Yen nears record peak against dollar

The yen neared a record peak against the dollar today, but analysts say expectations Japan will intervene to weaken the currency…

The yen neared a record peak against the dollar today, but analysts say expectations Japan will intervene to weaken the currency if it gets much stronger may provide a good opportunity to buy the greenback.

The yen has attracted steady buyers since last week's massive earthquake and tsunami hit Japan, with traders bracing for investors and insurers to sell their overseas assets to pay for repairs and claims at home.

The dollar fell to a four-month low of 80.45 yen, and BNP Paribas technical strategist Andrew Chaveriat said a break of the November low of 80.25 and then 80 could put the record low of 79.75 within reach, followed by a move to 77.05.

"The daily momentum is a bit oversold but not as much as in October," he said. "And the weekly momentum is more powerful than during the October decline and a lot less oversold."

Market participants, however, expect Japan to try to lean against such a move by selling yen in the open market and driving the dollar higher. A stronger yen would make Japanese products less competitive and put further pressure on the fragile economy, mired in a decades-long bout of deflation.
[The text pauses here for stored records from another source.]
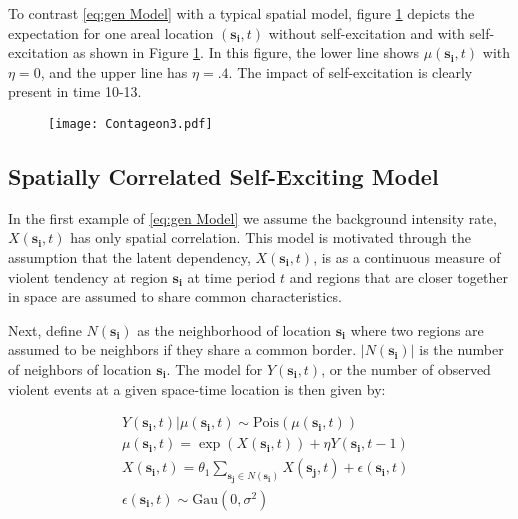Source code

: \documentclass[11pt]{isuthesis}
\begin{document}
To contrast \eqref{eq:gen Model} with a typical spatial model, figure \ref{exc} depicts the expectation for one areal location $(\boldsymbol{s_i},t)$ without self-excitation and with self-excitation as shown in Figure \ref{exc}. In this figure, the lower line shows $\mu(\boldsymbol{s_i},t)$ with $\eta=0$, and the upper line has $\eta=.4$.  The impact of self-excitation is clearly present in time 10-13.

\begin{figure}[h]
	\begin{center} %
		\vspace{6pc}
		\texttt{[image: Contageon3.pdf]}
		\label{exc} 
	\end{center}
\end{figure}



\subsection{Spatially Correlated Self-Exciting Model}

In the first example of \eqref{eq:gen Model} we assume the background intensity rate, $X(\boldsymbol{s_i},t)$ has only spatial correlation.  This model is motivated through the assumption that the latent dependency, $X(\boldsymbol{s_i},t)$, is as a continuous measure of violent tendency at region $\boldsymbol{s_i}$ at time period $t$ and regions that are closer together in space are assumed to share common characteristics.  

Next, define $N(\boldsymbol{s_i})$ as the neighborhood of location $\boldsymbol{s_i}$ where two regions are assumed to be neighbors if they share a common border.   $|N(\boldsymbol{s_i})|$ is the number of neighbors of location $\boldsymbol{s_i}$.  The model for $Y(\boldsymbol{s_i},t)$, or the number of observed violent events at a given space-time location is then given by:

\begin{align}
& Y(\boldsymbol{s_i},t)|\mu(\boldsymbol{s_i},t) \sim \mbox{Pois}(\mu(\boldsymbol{s_i},t)) \label{eq:Full Model}\\
& \mu(\boldsymbol{s_i},t) = \exp(X(\boldsymbol{s_i},t)) + \eta Y(\boldsymbol{s_i},t-1) \nonumber \\
& X(\boldsymbol{s_i},t) = \theta_1 \sum_{\boldsymbol{s_j}\in N(\boldsymbol{s_i})}X(\boldsymbol{s_j},t) + \epsilon(\boldsymbol{s_i},t) \nonumber\\
&\epsilon(\boldsymbol{s_i},t) \sim \mbox{Gau}(0,\sigma^2) \nonumber
\end{align}
\end{document}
"If you get short yen around here before it hits 80 per dollar, that's a really good trade," said Greg Salvaggio, vice president of trading at Tempus Consulting in Washington.

He said Japanese authorities are likely to intervene if the currency breaks below 80 and will probably have the blessing of other central banks, given the circumstances.

"Excellent levels to buy the dollar against the yen are imminent," said Ken Dickson, investment director of currencies at Standard Life Investments. "These levels are attractive as we are not convinced repatriation will strengthen the yen further."

Unease about the earthquake's impact on world growth and unrest in the Middle East also boosted the Swiss franc, a traditional safe haven currency, which hit a record high against the US dollar and was firmer against the euro.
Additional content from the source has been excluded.